The 24-year-old became the first American man to reach the semi-finals of the singles at Flushing Meadows since Andy Roddick 16 years ago when he followed up his huge upset of Rafael Nadal by beating Andrey Rublev.
Now Tiafoe has another Roddick achievement in his sights as he bids to become the first American man to win a slam crown since the 2003 US Open.
It would complete a remarkable journey from beginnings that were both unpromising and serendipitous.
Tiafoe’s parents were immigrants from Sierra Leone looking to make their way and a better life for their twin boys in the United States.
Constant Tiafoe took a labouring job building a tennis centre in Maryland, which led to him becoming caretaker when it opened. With Frances and Franklin’s mother working night shifts as a nurse, they lived with their father in a spare room at the centre, sleeping on a massage table.
The family could not afford lessons or equipment but Constant was a valued member of staff and the boys began playing for free. Frances quickly became absorbed in the game and coach Misha Kouznetsov spotted his talent, setting him on the path to the professional game.

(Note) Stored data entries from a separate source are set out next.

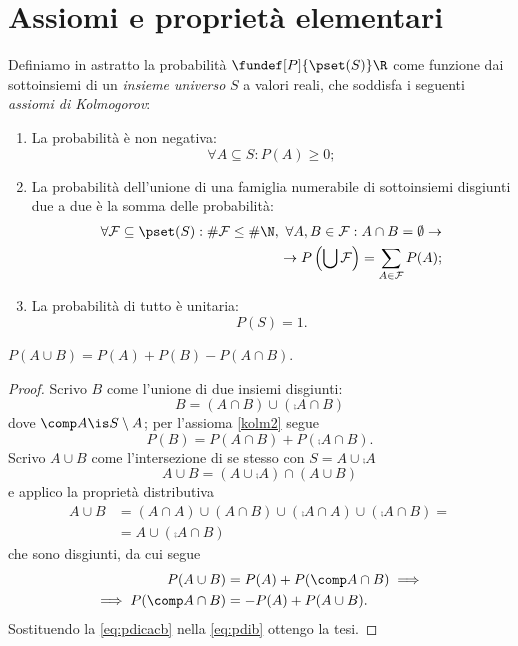 
\section{Assiomi e proprietà elementari}

\begin{definition}[Probabilità]
	Definiamo in astratto la probabilità $\fundef[P]{\pset(S)}\R$ come funzione dai sottoinsiemi di un \emph{insieme universo} $S$ a valori reali, che soddisfa i seguenti \emph{assiomi di Kolmogorov}:
	\begin{enumerate}
		\item La probabilità è non negativa:
		\[\forall A\subseteq S:P(A) \ge 0;\]
		\item La probabilità dell'unione di una famiglia numerabile di sottoinsiemi disgiunti due a due
		è la somma delle probabilità:
		\begin{align*}
			\forall \mathcal F\subseteq \pset(S):
			\#\mathcal F\le \#\N,\ 
			\forall A,B\in\mathcal F: A\cap B=\emptyset \rightarrow \\
			\rightarrow P\left(\bigcup\mathcal F\right)=\sum_{A\in\mathcal F}P(A);
		\end{align*}\label{kolm2}
		\item La probabilità di tutto è unitaria:
		\[P(S)=1.\]
	\end{enumerate}
\end{definition}

\begin{theorem}
	$P(A\cup B) = P(A) + P(B) - P(A\cap B)$.
\end{theorem}

\begin{proof}
	Scrivo $B$ come l'unione di due insiemi disgiunti:
	\[B = (A\cap B) \cup (\comp A \cap B)\]
	dove $\comp A\is S\setminus A$; per l'assioma \ref{kolm2} segue
	\begin{equation}
		\label{eq:pdib}
		P(B) = P(A\cap B) + P(\comp A \cap B).
	\end{equation}
	Scrivo $A\cup B$ come l'intersezione di se stesso con $S=A\cup\comp A$
	\[A\cup B = (A\cup\comp A) \cap (A\cup B)\]
	e applico la proprietà distributiva
	\begin{align*}
		A\cup B
		&= (A\cap A) \cup (A\cap B) \cup (\comp A\cap A) \cup (\comp A \cap B) = \\
		&= A \cup (\comp A\cap B)
	\end{align*}
	che sono disgiunti, da cui segue
	\begin{align}
		P(A\cup B)
		&= P(A) + P(\comp A\cap B) \implies \notag \\
		\implies P(\comp A\cap B)
		&= -P(A) + P(A\cup B). \label{eq:pdicacb}
	\end{align}
	Sostituendo la \eqref{eq:pdicacb} nella \eqref{eq:pdib} ottengo la tesi.
\end{proof}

Now Tiafoe is carrying the hopes of his country and soaking up the adulation of the thousands of fans who cheered him on to victory in Arthur Ashe Stadium.
“That stuff gets me emotional, for sure,” he said. “Seeing people screaming your name, just loving what you’re doing. That’s awesome. That’s what it’s all about. Everyone loves a Cinderella story. I’m just trying to make one.
“Every time I win, I just want to inspire a bunch of people to just know that anything is possible. For me do this and talk about how I feel about being in the US Open from my come-up is crazy.
“At the end of the day, I love that because of Frances Tiafoe there are a lot of people of colour playing tennis. That’s obviously a goal for me. That’s why I’m out here trying pretty hard.”
Tiafoe made a strong transition to the senior game, reaching the quarter-finals at the Australian Open in 2019, which he admits led to complacency.
“You go through different stages of your life,” he said. “When I came on the scene, flying up the rankings, everything was kind of good. I got a bit complacent in 2019. It took me a long time to just get myself together.
“During that time the cameras weren’t on me. I was able to just get better and do my own thing. I stopped trying to be the guy. When things were going to happen, it was going to happen.”
A key development in Tiafoe’s improvement was his hiring in 2020 of former top-10 player Wayne Ferreira as coach.
“I think I helped him because I played and I went through the issues of being relatively talented and being lazy, and then finding the right team, people behind me pushing me to do the right thing day to day with the food, practising and with the fitness and gym work,” said Ferreira.
“That’s something he had to really change. His food intake was terrible at the beginning. The effort in the practices and on the court wasn’t good enough.”
Ferreira is equally inspired by Tiafoe’s path to the top, saying: “I think it’s a great message for anybody really that you can end up achieving greatness from where you are coming.
“Frances has been lucky in some ways of having great help from people along the way. But it’s a great story. Hopefully there will be a movie about it one day.
“But he has to win the grand slam first. You only get movies if you do well.”
Tiafoe will take on Carlos Alcaraz after his late-night epic against Jannik Sinner, while Casper Ruud meets Karen Khachanov in an unexpected last-four line-up. Of the quartet, Ruud is the only one who has previously made a grand slam final having finished runner-up at the French Open this year.
“Everyone is going to be in those first-time situations,” said Tiafoe. “People might gag under pressure. People may lift up.
“To have those guys, that was always a problem. Didn’t really matter where you’re from, what was your name. You ran into those guys, and they just said, ‘See ya’.”